Among other things, the Waiver waives the delivery requirement of the Companys Form 10-K for
the year ended December 31, 2006 (the 2006 Form 10-K) and of its Forms 10-Q for the fiscal
quarters ended March 31, 2006 and June 30, 2006 until March 15, 2007.
For the complete content of the Credit Facility and the amendments to the Credit Facility,
please see the exhibits to the Companys Annual Report on Form 10-K for the year ended December 31,
2005 (filed on November 22, 2006).
Item 3.01 Notice of Failure to Satisfy a Continued Listing Rule or Standard
On
March 1, 2007, the Company provided formal notice to the New York Stock Exchange, Inc.
(the NYSE) that the Company will not be filing its 2006 Form 10-K in a timely manner, and, as a result, the Company is
subject to the procedures specified in Section 802.01E (SEC Annual Report Timely Filing Criteria)
of the NYSEs Listed Company Manual.

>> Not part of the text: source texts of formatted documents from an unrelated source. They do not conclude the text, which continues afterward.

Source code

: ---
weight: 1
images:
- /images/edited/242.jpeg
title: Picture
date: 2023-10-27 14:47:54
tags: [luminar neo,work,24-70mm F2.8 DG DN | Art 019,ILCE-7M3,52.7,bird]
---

Section 802.01E, among other things, provides that the NYSE
will monitor the Company and the filing status of the 2006 Form 10-K. If the Company has not filed
its 2006 Form 10-K within six months of the filing due date of the 2006 Form 10-K, the NYSE will
determine whether the Company should be given up to an additional six months to file its 2006 Form
10-K. The NYSE may instead commence suspension and delisting procedures. The Company expects to
receive a letter from the NYSE regarding these procedures.